Updated on March 19, 2021 at 1:00pm EDT.

Health officials have relaxed physical distancing rules for children and teens in schools. The Centers for Disease Control and Prevention (CDC) updated its guidance, advising that students should maintain a distance of at least 3 feet inside the classroom—not 6 feet as previously recommended.

This move paves the way for a return to in-person learning at schools across the country, which have been forced to keep many students at home either part- or full-time to accommodate the greater space requirements of the more stringent distancing rule.

The updated guidelines are welcome news to parents who’ve been juggling at-home and hybrid learning for the better part of a year as well as students who’ve struggled academically and emotionally with a virtual learning environment.

What has changed—and what hasn’t
The CDC now says most students can sit at least 3 feet apart—as long as they are wearing masks. 

This recommendation applies to students ranging from kindergarten to 12th grade regardless of COVID-19 transmission rates in their area but only if schools can keep students in distinct groups or cohorts. In areas where transmission rates are high, the CDC says middle and high school students should remain 6 feet apart if they are not in these assigned groups.

In order to minimize risks at this more lenient physical distancing requirement, the CDC also urges schools to remove all unnecessary furniture to utilize all classroom space to still create as much distance as possible between students.

Other classroom recommendations include:

  • Facing all student desks in the same direction whenever possible
  • Limiting all nonessential adult meetings and interactions
  • Restricting visitors to schools, including volunteers or people from external groups, particularly those from outside the local area
  • Enforcing mask requirements and physical distance from all school visitors

Adults are excluded from the relaxed rule. Physical distancing of at least 6 feet is still required between teachers and school staff as well as teachers and students. Health officials point out that coronavirus spread is more common among adults in schools than among students as well as between students and their teachers.

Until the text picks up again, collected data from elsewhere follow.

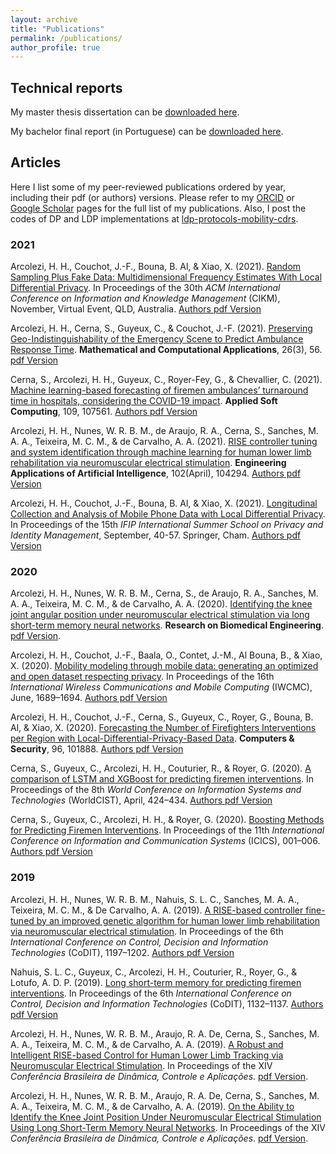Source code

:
 ```yaml
---
layout: archive
title: "Publications"
permalink: /publications/
author_profile: true
---
```


## Technical reports

My master thesis dissertation can be [downloaded here](http://hharcolezi.github.io/files/2019_UNESP_Master_thesis_compressed.pdf).

My bachelor final report (in Portuguese) can be [downloaded here](http://hharcolezi.github.io/files/2017_UNEMAT_Final_Work.pdf).

## Articles

Here I list some of my peer-reviewed publications ordered by year, including their pdf (or authors) versions. Please refer to my [ORCID](https://orcid.org/0000-0001-8059-7094) or [Google Scholar](https://scholar.google.com/citations?hl=en&user=VJgSocwAAAAJ) pages for the full list of my publications. Also, I post the codes of DP and LDP implementations at [ldp-protocols-mobility-cdrs](https://github.com/hharcolezi/ldp-protocols-mobility-cdrs).

### 2021
Arcolezi, H. H., Couchot, J.-F., Bouna, B. Al, & Xiao, X. (2021). [Random Sampling Plus Fake Data: Multidimensional Frequency Estimates With Local Differential Privacy](https://www.cikm2021.org/accepted-papers/full). In Proceedings of the 30th *ACM International Conference on Information and Knowledge Management* (CIKM), November, Virtual Event, QLD, Australia. [Authors pdf Version](http://hharcolezi.github.io/files/2021_LDP_RS_FD_arxived.pdf)

Arcolezi, H. H., Cerna, S., Guyeux, C., & Couchot, J.-F. (2021). [Preserving Geo-Indistinguishability of the Emergency Scene to Predict Ambulance Response Time](https://doi.org/10.3390/mca26030056). **Mathematical and Computational Applications**, 26(3), 56. [pdf Version](http://hharcolezi.github.io/files/2021_MCA_ART_GI.pdf)

Cerna, S., Arcolezi, H. H., Guyeux, C., Royer-Fey, G., & Chevallier, C. (2021). [Machine learning-based forecasting of firemen ambulances’ turnaround time in hospitals, considering the COVID-19 impact](https://doi.org/10.1016/j.asoc.2021.107561). **Applied Soft Computing**, 109, 107561. [Authors pdf Version](http://hharcolezi.github.io/files/2021_ASOC_att.pdf)

Arcolezi, H. H., Nunes, W. R. B. M., de Araujo, R. A., Cerna, S., Sanches, M. A. A., Teixeira, M. C. M., & de Carvalho, A. A. (2021). [RISE controller tuning and system identification through machine learning for human lower limb rehabilitation via neuromuscular electrical stimulation](https://doi.org/10.1016/j.engappai.2021.104294). **Engineering Applications of Artificial Intelligence**, 102(April), 104294. [Authors pdf Version](http://hharcolezi.github.io/files/2021_EAAI_rise_ml.pdf)

Arcolezi, H. H., Couchot, J.-F., Bouna, B. Al, & Xiao, X. (2021). [Longitudinal Collection and Analysis of Mobile Phone Data with Local Differential Privacy](https://doi.org/10.1007/978-3-030-72465-8_3). In Proceedings of the 15th *IFIP International Summer School on Privacy and Identity Management*, September, 40-57. Springer, Cham. [Authors pdf Version](http://hharcolezi.github.io/files/2020_IFIP_SS_Mobile_data_LDP.pdf)

### 2020

Arcolezi, H. H., Nunes, W. R. B. M., Cerna, S., de Araujo, R. A., Sanches, M. A. A., Teixeira, M. C. M., & de Carvalho, A. A. (2020). [Identifying the knee joint angular position under neuromuscular electrical stimulation via long short-term memory neural networks](https://doi.org/10.1007/s42600-020-00089-1). **Research on Biomedical Engineering**. [pdf Version](https://rdcu.be/b6NV9).

Arcolezi, H. H., Couchot, J.-F., Baala, O., Contet, J.-M., Al Bouna, B., & Xiao, X. (2020). [Mobility modeling through mobile data: generating an optimized and open dataset respecting privacy](https://doi.org/10.1109/IWCMC48107.2020.9148138). In Proceedings of the 16th *International Wireless Communications and Mobile Computing* (IWCMC), June, 1689–1694. [Authors pdf Version](http://hharcolezi.github.io/files/2020_IWCMC_MS_FIMU.pdf)

Arcolezi, H. H., Couchot, J.-F., Cerna, S., Guyeux, C., Royer, G., Bouna, B. Al, & Xiao, X. (2020). [Forecasting the Number of Firefighters Interventions per Region with Local-Differential-Privacy-Based Data](https://doi.org/10.1016/j.cose.2020.101888). **Computers & Security**, 96, 101888. [Authors pdf Version](http://hharcolezi.github.io/files/2020_COSE_ldp_firemen.pdf)

Cerna, S., Guyeux, C., Arcolezi, H. H., Couturier, R., & Royer, G. (2020). [A comparison of LSTM and XGBoost for predicting firemen interventions](https://doi.org/10.1007/978-3-030-45691-7_39). In Proceedings of the 8th *World Conference on Information Systems and Technologies* (WorldCIST), April, 424–434. [Authors pdf Version](http://hharcolezi.github.io/files/2019_WCIST_LSTM_vs_XGBoost.pdf)

Cerna, S., Guyeux, C., Arcolezi, H. H., & Royer, G. (2020). [Boosting Methods for Predicting Firemen Interventions](https://doi.org/10.1109/ICICS49469.2020.239488). In Proceedings of the 11th *International Conference on Information and Communication Systems* (ICICS), 001–006. [Authors pdf Version](http://hharcolezi.github.io/files/2020_ICICS_boosting.pdf)

### 2019

Arcolezi, H. H., Nunes, W. R. B. M., Nahuis, S. L. C., Sanches, M. A. A., Teixeira, M. C. M., & De Carvalho, A. A. (2019). [A RISE-based controller fine-tuned by an improved genetic algorithm for human lower limb rehabilitation via neuromuscular electrical stimulation](https://doi.org/10.1109/CoDIT.2019.8820357). In Proceedings of the 6th *International Conference on Control, Decision and Information Technologies* (CoDIT), 1197–1202. [Authors pdf Version](http://hharcolezi.github.io/files/2019_CODIT_control.pdf)

Nahuis, S. L. C., Guyeux, C., Arcolezi, H. H., Couturier, R., Royer, G., & Lotufo, A. D. P. (2019). [Long short-term memory for predicting firemen interventions](https://doi.org/10.1109/CoDIT.2019.8820671). In Proceedings of the 6th *International Conference on Control, Decision and Information Technologies* (CoDIT), 1132–1137. [Authors pdf Version](http://hharcolezi.github.io/files/2019_CODIT_lstm.pdf)

Arcolezi, H. H., Nunes, W. R. B. M., Araujo, R. A. De, Cerna, S., Sanches, M. A. A., Teixeira, M. C. M., & de Carvalho, A. A. (2019). [A Robust and Intelligent RISE-based Control for Human Lower Limb Tracking via Neuromuscular Electrical Stimulation](http://soac.eesc.usp.br/index.php/dincon/xivdincon/paper/view/1683/1152). In Proceedings of the XIV *Conferência Brasileira de Dinâmica, Controle e Aplicações*. [pdf Version](http://hharcolezi.github.io/files/2019_DINCON_control.pdf).

Arcolezi, H. H., Nunes, W. R. B. M., Araujo, R. A. De, Cerna, S., Sanches, M. A. A., Teixeira, M. C. M., & de Carvalho, A. A. (2019). [On the Ability to Identify the Knee Joint Position Under Neuromuscular Electrical Stimulation Using Long Short-Term Memory Neural Networks](http://soac.eesc.usp.br/index.php/dincon/xivdincon/paper/view/1685/1153). In Proceedings of the XIV *Conferência Brasileira de Dinâmica, Controle e Aplicações*. [pdf Version](http://hharcolezi.github.io/files/2019_DINCON_ident.pdf).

During times when masks are removed, including during lunch, certain physical activities or while singing or playing instruments, physical distancing between students must still be a minimum of 6 feet. The CDC also recommends moving these activities outdoors or to large, well-ventilated spaces.

Why the CDC changed its recommendation
Since the pandemic began, doctors, scientists and health officials have had to make the best decisions possible based on the information available to them. Remember, the coronavirus that causes COVID-19 is a newly identified virus. The guidance on how to prevent and manage the disease is still evolving. As more time passes, scientists and health experts have more data to analyze.

The revised CDC guidelines come on the heels of a March 10 study published in Clinical Infectious Diseases, which included 537,336 students and 99,390 staff who attended school in-person for a total of 16 weeks. The researchers found that student COVID case rates in school districts with a distancing rule of at least 3 feet were similar to case rates in school districts that enforced a distancing rule of at least 6 feet. This was true even after taking community spread in these areas into account.   

The study concluded that schools could safely reopen as long as kids were at least 3 feet apart and other preventative measures, such as wearing masks, were also enforced.

The decision to relax distancing guidelines in schools also reflects the opinions of the World Health Organization and the American Academy of Pediatrics—both of which have expressed support for 3-feet physical distancing.

Medically reviewed in March 2021.

Sources:
Centers for Disease Control and Prevention. “Operational Strategy for K-12 Schools through Phased Prevention.” Mar 19, 2021.
Polly van den Berg, MD, Elissa M Schechter-Perkins, MD, MPH, Rebecca S Jack, et al. Effectiveness of three versus six feet of physical distancing for controlling spread of COVID-19 among primary and secondary students and staff: A retrospective, state-wide cohort study, Clinical Infectious Diseases, 2021.
American Academy of Pediatrics. “COVID-19 Guidance for Safe Schools.” Jan 5, 2021.